Activity
Search the records for the string "että", and show each line where it appears.
Provided records Start Marker
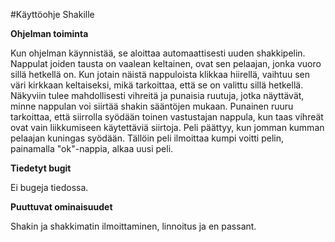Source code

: #Käyttöohje Shakille

**Ohjelman toiminta**

Kun ohjelman käynnistää, se aloittaa automaattisesti uuden shakkipelin. 
Nappulat joiden tausta on vaalean keltainen, ovat sen pelaajan, jonka vuoro sillä hetkellä on. 
Kun jotain näistä nappuloista klikkaa hiirellä, vaihtuu sen väri kirkkaan keltaiseksi, mikä tarkoittaa, että se on valittu sillä hetkellä. 
Näkyviin tulee mahdollisesti vihreitä ja punaisia ruutuja, jotka näyttävät, minne nappulan voi siirtää shakin sääntöjen mukaan. 
Punainen ruuru tarkoittaa, että siirrolla syödään toinen vastustajan nappula, kun taas vihreät ovat vain liikkumiseen käytettäviä siirtoja. 
Peli päättyy, kun jomman kumman pelaajan kuningas syödään. 
Tällöin peli ilmoittaa kumpi voitti pelin, painamalla "ok"-nappia, alkaa uusi peli.

**Tiedetyt bugit**

Ei bugeja tiedossa.

**Puuttuvat ominaisuudet**

Shakin ja shakkimatin ilmoittaminen, linnoitus ja en passant.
Provided records End Marker
Written reply
Kun jotain näistä nappuloista klikkaa hiirellä, vaihtuu sen väri kirkkaan keltaiseksi, mikä tarkoittaa, että se on valittu sillä hetkellä. 
Punainen ruuru tarkoittaa, että siirrolla syödään toinen vastustajan nappula, kun taas vihreät ovat vain liikkumiseen käytettäviä siirtoja. 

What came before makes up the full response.